Las causas, coinciden los expertos, son múltiples. “El abandono es un semáforo que indica hasta qué punto el sistema funciona”, apunta Pons. Pero encontrar los fallos en todo el entramado burocrático y pedagógico del circuito educativo es complejo. “Si hay abandono, en buena parte es porque tenemos que seguir mejorando la orientación del estudiante. Algunos llegan pensando que la carrera es otra cosa”, señala Rivas, y reclama un buen sistema de orientación que empiece “antes del bachillerato”. “Nos preocupa porque a este 8% no le hemos dado un buen servicio de orientación. Y nos preocupa porque el que abandona ha consumido unos recursos públicos y no le da continuidad", agrega Rivas. El alto cargo admite, no obstante, que también deben “explicar mejor qué se hace en las universidades”.

Una elección compleja

Pons también apunta a otros factores que influyen en el abandono. “Puede que la formación no esté bien ajustada o que haya desconocimiento. Pero también tenemos un catálogo de 500 títulos y a ver quién es el listo de 18 años que es capaz de elegir”, cuestiona. El experto señala, además, que hay factores que se pueden medir: “Cuanta más nota tiene en la formación previa, menos riesgo de abandono; a los que les han asignado la carrera de primera opción, tienden a abandonar menos. Y la edad del profesorado podría influir: los profesores más jóvenes, tiene menos abandono”. También las variables socioeconómicas influyen. “Sí que identificamos pistas que nos dicen que en entornos culturales que favorecen el estudio, podría haber menos abandono. Y también la beca influye: los becados abandonan menos”, agrega Pons.

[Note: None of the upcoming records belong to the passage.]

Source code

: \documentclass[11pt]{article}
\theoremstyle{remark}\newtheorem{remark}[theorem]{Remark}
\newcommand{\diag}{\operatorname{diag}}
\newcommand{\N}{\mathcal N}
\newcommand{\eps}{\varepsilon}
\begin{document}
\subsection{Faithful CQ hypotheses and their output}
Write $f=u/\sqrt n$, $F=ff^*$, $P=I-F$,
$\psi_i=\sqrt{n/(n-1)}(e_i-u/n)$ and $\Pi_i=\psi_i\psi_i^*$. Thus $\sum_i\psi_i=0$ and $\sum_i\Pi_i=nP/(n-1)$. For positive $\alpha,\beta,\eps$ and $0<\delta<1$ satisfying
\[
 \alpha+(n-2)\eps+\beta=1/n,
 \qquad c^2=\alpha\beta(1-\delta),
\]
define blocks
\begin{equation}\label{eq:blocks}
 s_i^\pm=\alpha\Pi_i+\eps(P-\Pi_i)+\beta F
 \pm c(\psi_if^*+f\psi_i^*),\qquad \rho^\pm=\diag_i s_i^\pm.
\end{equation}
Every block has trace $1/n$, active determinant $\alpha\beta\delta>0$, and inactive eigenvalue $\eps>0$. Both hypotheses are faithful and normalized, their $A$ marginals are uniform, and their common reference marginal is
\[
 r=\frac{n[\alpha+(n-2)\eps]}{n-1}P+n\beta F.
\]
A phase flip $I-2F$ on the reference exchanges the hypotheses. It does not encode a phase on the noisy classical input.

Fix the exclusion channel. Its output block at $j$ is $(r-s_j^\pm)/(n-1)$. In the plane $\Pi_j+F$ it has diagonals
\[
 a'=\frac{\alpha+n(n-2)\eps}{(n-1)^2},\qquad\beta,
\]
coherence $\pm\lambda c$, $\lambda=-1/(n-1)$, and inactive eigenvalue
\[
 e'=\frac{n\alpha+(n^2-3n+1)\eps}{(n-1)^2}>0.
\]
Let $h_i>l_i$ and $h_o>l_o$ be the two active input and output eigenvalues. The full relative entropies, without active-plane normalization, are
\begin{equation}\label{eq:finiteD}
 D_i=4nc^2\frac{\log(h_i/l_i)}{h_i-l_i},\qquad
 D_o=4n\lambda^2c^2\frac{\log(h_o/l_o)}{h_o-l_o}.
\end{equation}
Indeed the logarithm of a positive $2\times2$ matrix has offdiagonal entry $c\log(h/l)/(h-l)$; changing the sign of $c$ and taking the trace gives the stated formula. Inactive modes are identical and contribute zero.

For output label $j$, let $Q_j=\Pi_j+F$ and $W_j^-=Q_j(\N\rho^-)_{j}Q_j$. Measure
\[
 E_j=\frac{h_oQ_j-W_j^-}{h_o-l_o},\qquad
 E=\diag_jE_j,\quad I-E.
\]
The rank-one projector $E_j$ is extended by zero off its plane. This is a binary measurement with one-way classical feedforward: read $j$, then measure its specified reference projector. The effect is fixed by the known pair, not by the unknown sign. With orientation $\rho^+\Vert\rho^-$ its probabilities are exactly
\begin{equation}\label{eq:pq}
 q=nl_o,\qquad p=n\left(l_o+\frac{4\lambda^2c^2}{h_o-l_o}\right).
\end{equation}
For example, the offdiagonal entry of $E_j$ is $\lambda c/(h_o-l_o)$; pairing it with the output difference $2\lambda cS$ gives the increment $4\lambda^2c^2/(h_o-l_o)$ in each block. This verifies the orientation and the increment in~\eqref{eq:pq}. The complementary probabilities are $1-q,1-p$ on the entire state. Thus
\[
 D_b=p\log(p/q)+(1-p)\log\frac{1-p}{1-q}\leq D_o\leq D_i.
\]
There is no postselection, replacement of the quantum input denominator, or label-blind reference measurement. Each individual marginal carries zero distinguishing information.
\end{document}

La Universidad Rovira y Virgili, que registró un abandono al alza, con un 17,43% el curso 2017-2018, puso en marcha el curso pasado un paquete de medidas para combatir este fenómeno. Por ejemplo, hacer un seguimiento personalizado de los estudiantes que no siguen o ampliar el curso puente que funciona en las Ingenierías, a otros estudios.

Pons apuesta por mejorar la orientación y la relación entre secundaria y la Universidad. “No debería ser un salto al vacío”, dice. El experto aboga por “una buena acogida” en el primer curso de la carrera: “A lo mejor la forma de estudiar en primero no puede ser la misma que en segundo porque hay tareas más formales a las que no están habituados”.